Forget all the talk from Seven West Media about how it is transforming itself. Focus instead on details buried in its profit report and annual accounts released on Tuesday.
When you do, you’ll realise the country’s number two free-to-air TV group is a zombie business sliding to irrelevance as the legacy media sector faces another year of weak revenues and fickle viewers.
The accounts reveal that for all intents and purposes it isn’t controlled by its 40% owner Kerry Stokes’ Seven Group Holdings, or other shareholders, but by its banks led by ANZ.
The banks have given it 16 months (until the end of 2021) of easier financial restrictions on the debt to allow it to repair its broken finances and also time for some improvement in the weak TV ad revenue market.
In return the banks have ensured they don’t lose out. They’re charging Seven West a whacking great interest margin of 4.5% on top of the 2% interest rate it already pays (according to its 2020 annual report).
That means the new rate will be at least 6.5%, making it a worse credit risk than most Australian home owners with a mortgage (about 2% to 3.5%).
That’s despite Stokes being a billionaire and the dominant shareholder of the wealthy and very profitable Seven Group Holdings, which holds the 40% stake in Seven West Media.
Gross debt rose by more than 20%
The accounts reveal that Seven West Media took advantage of the banks’ generosity and boosted its borrowings in 2019-20, a gross debt rise of more than 20% — $749 million — in the year to June 27 (which is more than the $716 million two years earlier) and up from $653.8 million at the end of June 2019.

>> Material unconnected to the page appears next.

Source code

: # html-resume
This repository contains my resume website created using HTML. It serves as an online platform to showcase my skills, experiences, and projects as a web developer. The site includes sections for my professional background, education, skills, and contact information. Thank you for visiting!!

Despite that $95 million rise, Seven said it had cut its net debt to $398 million at the end of June, but only because it held a massive $352 million in cash on its balance sheet the same day, thereby diverting attention from the surge in gross debt.
The reduction didn’t last as a presentation to investors revealed that net debt had risen to $481 million (a jump of 20% in a month) by the end of July because of the need to make working capital payments.
An absurd cash position
The absurdity of that cash position is shown by the fact that it was more than twice the company’s sharemarket value and a quarter of the year’s total revenue — impossible, temporary and a representation of the financial position of the company on June 27 alone and no other day.
The annual report and the separate presentation to investors reveal the deals negotiated about its new “debt facilities ensuring liquidity, flexibility & certainty”.
These include deferring a $450 million payment to July 2022 (a balloon payment). There are new relaxed debt covenants (restrictions) “minimum liquidity and earnings before interest, tax, depreciation and amortisation or EBITDA until the next of 2021″.
From January to July 2022, the old tougher covenants will apply.
If they applied today Seven would not be able to meet them and would be under immense financial pressure, and needing a quick capital injection. It has in fact been in that position for the past three years — no one but the banks have been willing to help.
Payment times three
The banks haven’t been generous though. Deferring the $450 million repayment and easier debt restrictions will mean Seven pays three times more for its money.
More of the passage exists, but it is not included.